3-Layer MLP code using pyTorch
세종대학교 소프트웨어학과 19011625 허진수
MNIST dataset is a large database of handwritten digits that is commonly used for training various image processing systems. The database is also widely used for training and testing int the field of machine learning. It was created by re-mixing the samples from NIST’s original datasets. The black and white images from NIST were normalized to fit into a 28 x 28 pixel bounding box and anti-aliased, which introduced grayscale levels.
The MNIST dataset contains 60,000 training images and 10,000 testing images. The set of images in the MNIST dataset was created in 1994 as a combination of two of NIST’s databases; Special Database 1 and Special Database 3. Special Database 1 and Special Database 3 consist of digits written by high school students and employees of the United States Census Bureau.
A Multilayer Perception (MLP) is a modern feedforward artificial neural network, consisting of fully connected neurons with a nonlinear kind of activation function, organized in at least three layers, notable for being able to distinguish data that is not linearly separable. 3-Layer MLP consists of three layers; an input layer, a hidden layer and an output layer.
Input layer is the first layer in a neural network. It serves as the interface between the external data and the network itself. The Primary purpose of the input layer is to receive input data and pass it to the subsequent layers for processing.
Hidden Layer is an intermediate layer located between the input layer and the output layer. It plays a crucial role in transforming and learning complex patterns within the input data.
Output Layer is the final layer of neurons that produces the network’s predictions or outputs. It is responsible for providing the model’s response based on the patterns and information learned during training.
During the training phase of the 3-Layer MLP on the MNIST dataset, the model adjusts its weights and biases using the training data to optimize its performance. In this process, the model learns to minimize the loss function by utilizing images and labels from the training data. Throughout the training phase, the model employs the backpropagation algorithm to update its weights and fine-tune its predictions on the data to find the optimal weights.
After the training is completed, the 3-Layer MLP model evaluates its performance on the test data. During this phase, the model takes the test data images as input and makes predictions, which are then compared to the actual labels. The model’s accuracy is determined by evaluating the alignment between its predictions and the actual labels during the testing phase.
The result section presents the performance metrics obtained during the testing phase.

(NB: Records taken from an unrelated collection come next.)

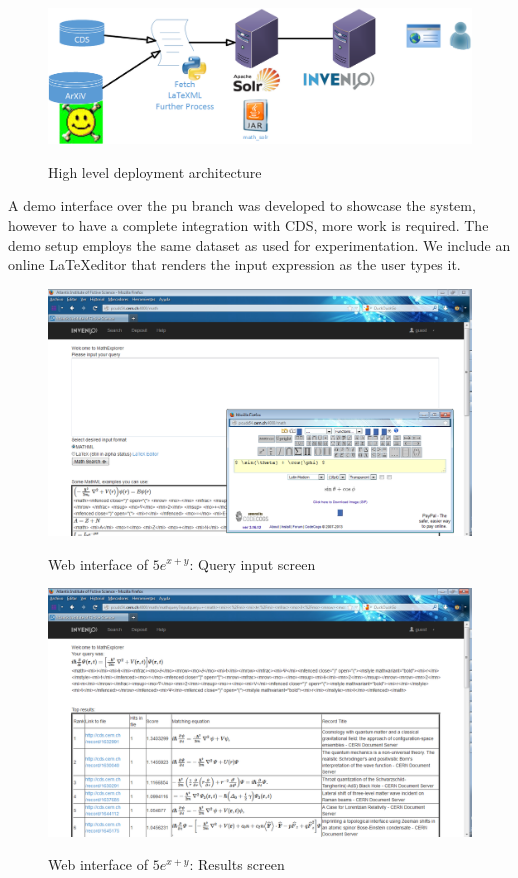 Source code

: \begin{figure}[h!]
\includegraphics[height=4.2 cm]{visio_drawings/architecture.png}
\label{system_arch}
\caption{High level deployment architecture}
\end{figure}


A demo interface over the {\codefont pu} branch was developed to showcase the system, however to have a complete integration with CDS, more work is required. The demo setup employs the same dataset as used for experimentation.
We include an online \LaTeX editor\cite{latex_editor} that renders the input expression as the user types it. 

\begin{figure}
\center
\includegraphics[height=6.2 cm]{figures/input_interface.png}
\label{input_int}
\caption{Web interface of $5e^{x+y}$: Query input screen}
\end{figure}

\begin{figure}
\center
\includegraphics[height=6.2 cm]{figures/results_interface.png}
\label{results_int}
\caption{Web interface of $5e^{x+y}$: Results screen}
\end{figure}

Typically, these performance metrics include accuracy, precision, recall, F1 score, and the confusion matrix, among others. These metrics provide insights into how well the model classifies and predicts. The result includes information about the model’s performance and accuracy on the test data.
MLP.py defines the MLP model classes. The model class takes input size, hidden size, and output size as initialization parameters. nn.Flatten() flattens the input images into a 1D vector.
The forward method defines the forward pass of the model. It takes an input(‘X’) and first flattens it to 1D.
linear_relu_stack is composed of Sequential layers, including three linear layers and ReLU activation functions. This represents a 3-Layer MLP model with an input layer, a hidden layer, and an ouput layer. ReLU functions introduce non-linearity, allowing the model to learn complex patterns.
TrainModel.py defines model and training parameters, including input size, hidden size, output size, training epochs, batch size, and learning rate. It loads the MNIST dataset and sets up data loaders.
Training epochs are performed a specified number of times training_epochs. The model is trained by iterating over mini-batches using a data loader train_loader. Loss is computed using nn.CrossEntropyLoss(), and backpropagation and optimization are performed.
The test dataset is used to evaluate the model. model.eval() is called to switch the model to evaluation mode, and the accuracy of the model is computed on the test data.